Your goal: In the entries below, find the line with "cuspatial uses an" and the line with "lines buffer, identifying"; give again those lines and every line between them, exactly.

Extracted entries:
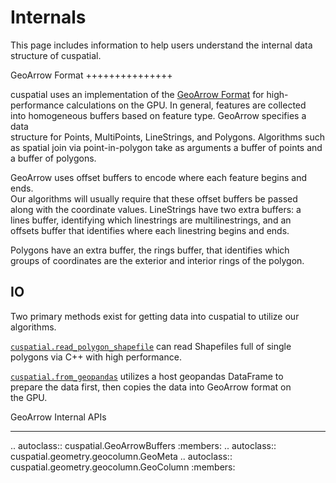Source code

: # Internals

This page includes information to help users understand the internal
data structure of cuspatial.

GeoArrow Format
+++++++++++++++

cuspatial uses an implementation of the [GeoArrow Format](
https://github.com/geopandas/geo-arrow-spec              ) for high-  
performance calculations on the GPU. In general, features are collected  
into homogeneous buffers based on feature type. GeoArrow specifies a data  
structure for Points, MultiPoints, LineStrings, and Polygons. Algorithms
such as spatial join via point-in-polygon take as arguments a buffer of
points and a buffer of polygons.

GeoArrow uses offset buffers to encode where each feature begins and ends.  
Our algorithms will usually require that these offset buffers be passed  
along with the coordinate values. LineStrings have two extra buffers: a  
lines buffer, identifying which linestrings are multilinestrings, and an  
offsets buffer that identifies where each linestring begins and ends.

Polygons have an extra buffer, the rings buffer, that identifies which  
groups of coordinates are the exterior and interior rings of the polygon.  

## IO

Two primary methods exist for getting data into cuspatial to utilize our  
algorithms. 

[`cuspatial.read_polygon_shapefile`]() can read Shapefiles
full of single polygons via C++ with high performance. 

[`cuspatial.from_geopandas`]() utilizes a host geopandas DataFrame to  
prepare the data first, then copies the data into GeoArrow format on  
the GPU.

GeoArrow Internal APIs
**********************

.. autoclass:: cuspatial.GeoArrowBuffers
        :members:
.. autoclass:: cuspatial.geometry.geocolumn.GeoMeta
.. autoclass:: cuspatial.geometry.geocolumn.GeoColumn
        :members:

Result for this exercise:
cuspatial uses an implementation of the [GeoArrow Format](
https://github.com/geopandas/geo-arrow-spec              ) for high-  
performance calculations on the GPU. In general, features are collected  
into homogeneous buffers based on feature type. GeoArrow specifies a data  
structure for Points, MultiPoints, LineStrings, and Polygons. Algorithms
such as spatial join via point-in-polygon take as arguments a buffer of
points and a buffer of polygons.

GeoArrow uses offset buffers to encode where each feature begins and ends.  
Our algorithms will usually require that these offset buffers be passed  
along with the coordinate values. LineStrings have two extra buffers: a  
lines buffer, identifying which linestrings are multilinestrings, and an  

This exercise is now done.